Dataset entries:
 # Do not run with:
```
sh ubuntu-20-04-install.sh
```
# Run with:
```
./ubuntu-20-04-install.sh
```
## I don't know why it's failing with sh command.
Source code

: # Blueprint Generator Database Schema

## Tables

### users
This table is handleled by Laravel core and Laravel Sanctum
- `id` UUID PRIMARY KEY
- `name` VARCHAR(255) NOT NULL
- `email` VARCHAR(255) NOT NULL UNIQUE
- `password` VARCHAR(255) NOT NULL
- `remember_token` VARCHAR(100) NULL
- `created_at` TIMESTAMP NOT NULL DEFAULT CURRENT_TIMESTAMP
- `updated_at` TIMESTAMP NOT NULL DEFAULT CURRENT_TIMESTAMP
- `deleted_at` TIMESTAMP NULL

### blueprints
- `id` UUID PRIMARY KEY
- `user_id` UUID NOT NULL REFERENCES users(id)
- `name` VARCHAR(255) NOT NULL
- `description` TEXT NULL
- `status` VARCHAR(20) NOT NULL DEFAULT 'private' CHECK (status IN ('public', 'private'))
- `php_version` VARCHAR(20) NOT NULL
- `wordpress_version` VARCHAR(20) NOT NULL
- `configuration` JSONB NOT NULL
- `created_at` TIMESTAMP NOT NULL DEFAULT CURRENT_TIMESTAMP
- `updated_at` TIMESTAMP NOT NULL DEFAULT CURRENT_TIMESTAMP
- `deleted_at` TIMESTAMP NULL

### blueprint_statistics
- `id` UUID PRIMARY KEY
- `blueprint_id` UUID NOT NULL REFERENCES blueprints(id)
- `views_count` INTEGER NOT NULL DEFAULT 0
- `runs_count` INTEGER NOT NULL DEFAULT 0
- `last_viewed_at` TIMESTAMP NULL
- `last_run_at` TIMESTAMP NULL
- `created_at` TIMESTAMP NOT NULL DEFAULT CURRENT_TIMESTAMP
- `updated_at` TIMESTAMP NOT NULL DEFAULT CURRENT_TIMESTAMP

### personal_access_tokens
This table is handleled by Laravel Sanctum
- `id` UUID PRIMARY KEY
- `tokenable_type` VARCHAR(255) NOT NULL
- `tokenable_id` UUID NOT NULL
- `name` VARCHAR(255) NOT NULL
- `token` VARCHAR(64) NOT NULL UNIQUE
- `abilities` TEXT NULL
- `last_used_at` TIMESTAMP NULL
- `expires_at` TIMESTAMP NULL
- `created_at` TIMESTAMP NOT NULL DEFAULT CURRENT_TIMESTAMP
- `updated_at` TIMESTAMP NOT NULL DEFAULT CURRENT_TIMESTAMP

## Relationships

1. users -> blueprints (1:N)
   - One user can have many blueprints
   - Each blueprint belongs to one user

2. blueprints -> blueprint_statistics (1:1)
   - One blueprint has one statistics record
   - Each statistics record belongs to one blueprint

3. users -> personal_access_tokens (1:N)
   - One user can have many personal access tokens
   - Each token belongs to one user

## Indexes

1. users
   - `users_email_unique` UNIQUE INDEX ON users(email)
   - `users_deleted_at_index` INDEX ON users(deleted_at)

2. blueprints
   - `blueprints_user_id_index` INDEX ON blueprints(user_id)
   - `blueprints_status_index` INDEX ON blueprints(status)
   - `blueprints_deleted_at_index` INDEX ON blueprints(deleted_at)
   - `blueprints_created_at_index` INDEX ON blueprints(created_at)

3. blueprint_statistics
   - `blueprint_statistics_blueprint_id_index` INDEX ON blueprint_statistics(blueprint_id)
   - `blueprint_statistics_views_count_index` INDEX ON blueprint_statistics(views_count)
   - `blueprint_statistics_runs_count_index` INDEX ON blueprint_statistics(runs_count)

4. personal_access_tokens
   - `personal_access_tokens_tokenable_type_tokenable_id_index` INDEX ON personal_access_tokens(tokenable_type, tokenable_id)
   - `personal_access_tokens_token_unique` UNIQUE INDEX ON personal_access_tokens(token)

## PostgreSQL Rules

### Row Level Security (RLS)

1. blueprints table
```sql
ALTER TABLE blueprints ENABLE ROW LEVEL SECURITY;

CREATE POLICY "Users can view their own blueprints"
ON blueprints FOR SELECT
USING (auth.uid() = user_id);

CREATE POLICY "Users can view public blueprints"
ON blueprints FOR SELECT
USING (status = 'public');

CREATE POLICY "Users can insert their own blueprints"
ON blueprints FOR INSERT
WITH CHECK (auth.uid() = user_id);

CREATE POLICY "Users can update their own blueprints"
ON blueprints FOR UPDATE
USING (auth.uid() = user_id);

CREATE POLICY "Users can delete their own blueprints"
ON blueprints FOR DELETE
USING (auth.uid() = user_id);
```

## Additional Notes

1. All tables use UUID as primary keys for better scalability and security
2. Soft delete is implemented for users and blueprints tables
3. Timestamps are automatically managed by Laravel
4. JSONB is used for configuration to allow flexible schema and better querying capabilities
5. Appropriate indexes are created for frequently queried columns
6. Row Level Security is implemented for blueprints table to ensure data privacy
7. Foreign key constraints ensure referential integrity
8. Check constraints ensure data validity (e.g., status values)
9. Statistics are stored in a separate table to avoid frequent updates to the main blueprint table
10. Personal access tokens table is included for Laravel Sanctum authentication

_Task statement_
If a line in the entries above contains the word "JSONB", copy it.

_Reply_
- `configuration` JSONB NOT NULL
4. JSONB is used for configuration to allow flexible schema and better querying capabilities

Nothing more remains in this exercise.